# Reservatins for Diamond Affiliated Resorts



## gpuzio (Dec 22, 2015)

I am trying to make a reservation at the Diamond affiliated Rincon resort in Puerto Rico.  The Diamond website reservation system shows there is no availability for the next 13 months.  There are rooms available at the resort via Trip Advisor..  When I called Diamond to try and make a reservation, I was told that the affiliated resorts do not show all the available rooms and to try back at a later date.  Has anyone experienced this situation.  What is the purpose of Diamond having these affiliated resorts if there is no space available for 13 months?


----------



## pedro47 (Dec 22, 2015)

gpuzio said:


> I am trying to make a reservation at the Diamond affiliated Rincon resort in Puerto Rico.  The Diamond website reservation system shows there is no availability for the next 13 months.  There are rooms available at the resort via Trip Advisor..  When I called Diamond to try and make a reservation, I was told that the affiliated resorts do not show all the available rooms and to try back at a later date.  Has anyone experienced this situation.  What is the purpose of Diamond having these affiliated resorts if there is no space available for 13 months?



Are you trying to book an exchange for 2016? You must have paid your 2016 MF & Club Dues for next year.


----------



## gpuzio (Dec 22, 2015)

Not an exchange through Interval.  I tried to make a  direct booking using points through Diamond's reservation system both on line and in person.  This is not a Diamond owned property.  It is an affiliated resort and listed as such in the Diamond resort locations.


----------



## tschwa2 (Dec 22, 2015)

Not a diamond points owner, but my thought would be they might wait until 12 months or even 11 months to let their main owners book first.  Not all float resorts let owners book float weeks before 12 months.  You wouldn't want an owner at an affiliate resort to be able to book Diamond properties before Diamond owners could.


----------



## T_R_Oglodyte (Dec 22, 2015)

First, in general, rooms at affiliated resorts do not appear in inventory at all until 10 months before check-in date.  The 13-month window applies when there is Home Resort advantage for owners, but since these resorts are not part of any collection, there is no home resort advantage.  Thus they appear in inventory at the 10-month window at which inventory is made available to all club members.

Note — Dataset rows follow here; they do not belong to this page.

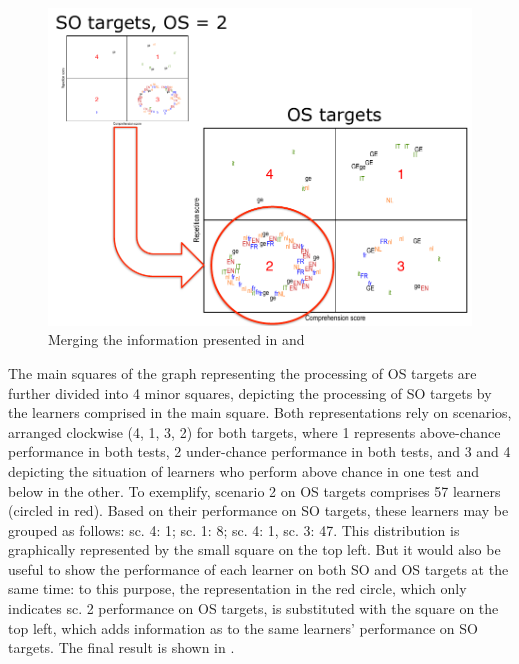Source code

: \begin{figure}
    \includegraphics[width=\textwidth]{figures/06-4.pdf}
    \caption{Merging the information presented in  and }
    \label{fig:06:4}
\end{figure}

The main squares of the graph representing the processing of OS targets are further divided into 4 minor squares, depicting the processing of SO targets by the learners comprised in the main square. Both representations rely on scenarios, arranged clockwise (4, 1, 3, 2) for both targets, where 1 represents above-chance performance in both tests, 2 under-chance performance in both tests, and 3 and 4 depicting the situation of learners who perform above chance in one test and below in the other. To exemplify, scenario 2 on OS targets comprises 57 learners (circled in red). Based on their performance on SO targets, these learners may be grouped as follows: sc. 4: 1; sc. 1: 8; sc. 4: 1, sc. 3: 47. This distribution is graphically represented by the small square on the top left. But it would also be useful to show the performance of each learner on both SO and OS targets at the same time: to this purpose, the representation in the red circle, which only indicates sc. 2 performance on OS targets, is substituted with the square on the top left, which adds information as to the same learners’ performance on SO targets. The final result is shown in .

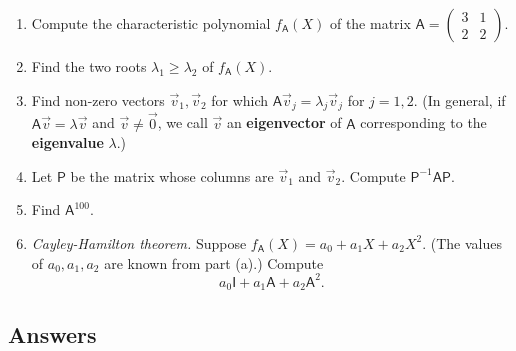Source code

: \begin{enumerate}
\begin{enumerate}
\item Compute the characteristic polynomial $f_{\mathsf{A}}(X)$ of the matrix $\mathsf{A} = \begin{pmatrix} 3 & 1 \\ 2 & 2 \end{pmatrix}$.
\item Find the two roots $\lambda_1\geq\lambda_2$ of $f_{\mathsf{A}}(X)$.
\item Find non-zero vectors $\vec{v}_1,\vec{v}_2$ for which $\mathsf{A}\vec{v}_j = \lambda_j\vec{v}_j$ for $j = 1,2$. (In general, if $\mathsf{A}\vec{v} = \lambda\vec{v}$ and $\vec{v}\neq\vec{0}$, we call $\vec{v}$ an \textbf{eigenvector} of $\mathsf{A}$ corresponding to the \textbf{eigenvalue} $\lambda$.)
\item Let $\mathsf{P}$ be the matrix whose columns are $\vec{v}_1$ and $\vec{v}_2$. Compute $\mathsf{P}^{-1}\mathsf{AP}$.
\item Find $\mathsf{A}^{100}$.
\item \emph{Cayley-Hamilton theorem.} Suppose $f_{\mathsf{A}}(X) = a_0 + a_1X + a_2X^2$. (The values of $a_0, a_1, a_2$ are known from part (a).) Compute
\begin{equation*}
a_0\mathsf{I} + a_1\mathsf{A} + a_2\mathsf{A}^2.
\end{equation*}
\end{enumerate}
\end{enumerate}


\newpage
\subsection{Answers}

Second, inventory at affiliated resorts is only made available by an inventory swap with DRI.  The amount of inventory available to DRI is limited by the size and terms of the swap, and will almost always be just a sliver of the amount of inventory at the resort.  So there will almost always be inventory available to the general public that is not accessible via DRI.

Third, the inventory received from affiliated resorts often comes in less than 7-day blocks.  So if you are searching with a 7-day minimum stay and there isn't any 7-inventory in the system, there will never be a match.


----------